Grid computing staat voor het aan elkaar koppelen van meerdere computers, met als doel de rekenkracht te delen waardoor taken vele malen sneller uitgevoerd kunnen worden. Een grid kan al beginnen bij een kleinschalig netwerk van een aantal pc’s tot en met clusters van supercomputers. Dankzij de groei van breedband en met name glasvezelverbindingen (tot zo’n 10 Gbit/s) wordt het steeds eenvoudiger om grootschalige grids op te zetten. En betaalbaar ook, want het bundelen van computers is vaak goedkoper dan een enkele supercomputer aanschaffen. Projecten in de wetenschap, waarbij bijvoorbeeld weersomstandigheden of het ontstaan van de big bang gesimuleerd worden, produceren petabytes aan informatie die normaliter alleen door een cluster van supercomputers verwerkt kunnen worden. Met gedistribueerde computerkracht kan dat vaak veel sneller, omdat het aantal deelnemende krachtbronnen onbeperkt is. Daarbij moet wel de kanttekening geplaatst worden dat niet iedere computer hiervoor interessant is; de voorkeur ligt bij professionele werkstations over glasvezel. Wanneer het aanvoeren van gegevens over breedband langer duurt dan het berekenen van een klus, heeft deelname geen enkele zin.

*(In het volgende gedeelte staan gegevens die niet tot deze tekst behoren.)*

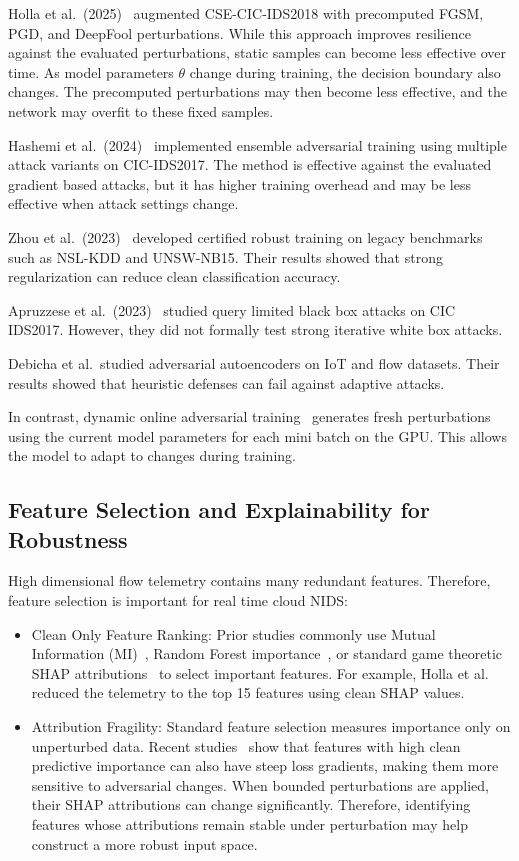 \documentclass[conference]{IEEEtran}
\begin{document}
Holla et al.\ (2025)~\cite{ref4} augmented CSE-CIC-IDS2018 with precomputed FGSM, PGD, and DeepFool perturbations. While this approach improves resilience against the evaluated perturbations, static samples can become less effective over time. As model parameters $\theta$ change during training, the decision boundary also changes. The precomputed perturbations may then become less effective, and the network may overfit to these fixed samples.

Hashemi et al.\ (2024)~\cite{ref13} implemented ensemble adversarial training using multiple attack variants on CIC-IDS2017. The method is effective against the evaluated gradient based attacks, but it has higher training overhead and may be less effective when attack settings change.

Zhou et al.\ (2023)~\cite{ref11} developed certified robust training on legacy benchmarks such as NSL-KDD and UNSW-NB15. Their results showed that strong regularization can reduce clean classification accuracy.

Apruzzese et al.\ (2023)~\cite{ref14} studied query limited black box attacks on CIC IDS2017. However, they did not formally test strong iterative white box attacks.

Debicha et al.\ studied adversarial autoencoders on IoT and flow datasets. Their results showed that heuristic defenses can fail against adaptive attacks.

In contrast, dynamic online adversarial training~\cite{ref5} generates fresh perturbations using the current model parameters for each mini batch on the GPU. This allows the model to adapt to changes during training.

\subsection{Feature Selection and Explainability for Robustness}
High dimensional flow telemetry contains many redundant features. Therefore, feature selection is important for real time cloud NIDS:
\begin{itemize}
    \item Clean Only Feature Ranking: Prior studies commonly use Mutual Information (MI)~\cite{ref12}, Random Forest importance~\cite{ref13}, or standard game theoretic SHAP attributions~\cite{ref6} to select important features. For example, Holla et al.~\cite{ref4} reduced the telemetry to the top 15 features using clean SHAP values.
    \item Attribution Fragility: Standard feature selection measures importance only on unperturbed data. Recent studies~\cite{ref4,ref13} show that features with high clean predictive importance can also have steep loss gradients, making them more sensitive to adversarial changes. When bounded perturbations are applied, their SHAP attributions can change significantly. Therefore, identifying features whose attributions remain stable under perturbation may help construct a more robust input space.
\end{itemize}
\end{document}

Toch heeft grid computing juist faam gemaakt met publieke projecten als SETIhome, dat grotendeels gebaseerd was op het gebruik van doodnormale thuiscomputers via het internet. Bij dit project werden radiosignalen uit de ruimte opgevangen door gevoelige telescopen en geanalyseerd door een grid van computers, op zoek naar signalen van buitenaardse intelligentie. Iedereen met een pc kon de wetenschap een handje helpen door ongebruikte capaciteit beschikbaar te stellen. Moderne computerchips hebben zoveel rekenkracht dat ze een groot deel van de tijd vrijwel niets te doen hebben. Met distributed computing wordt de onbenutte capaciteit ingezet voor andere taken, zoals berekeningen voor wetenschappelijke doelen. SETIhome bestaat nog steeds in kleinschalige vorm, maar de groene mannetjes zijn nog niet ontdekt.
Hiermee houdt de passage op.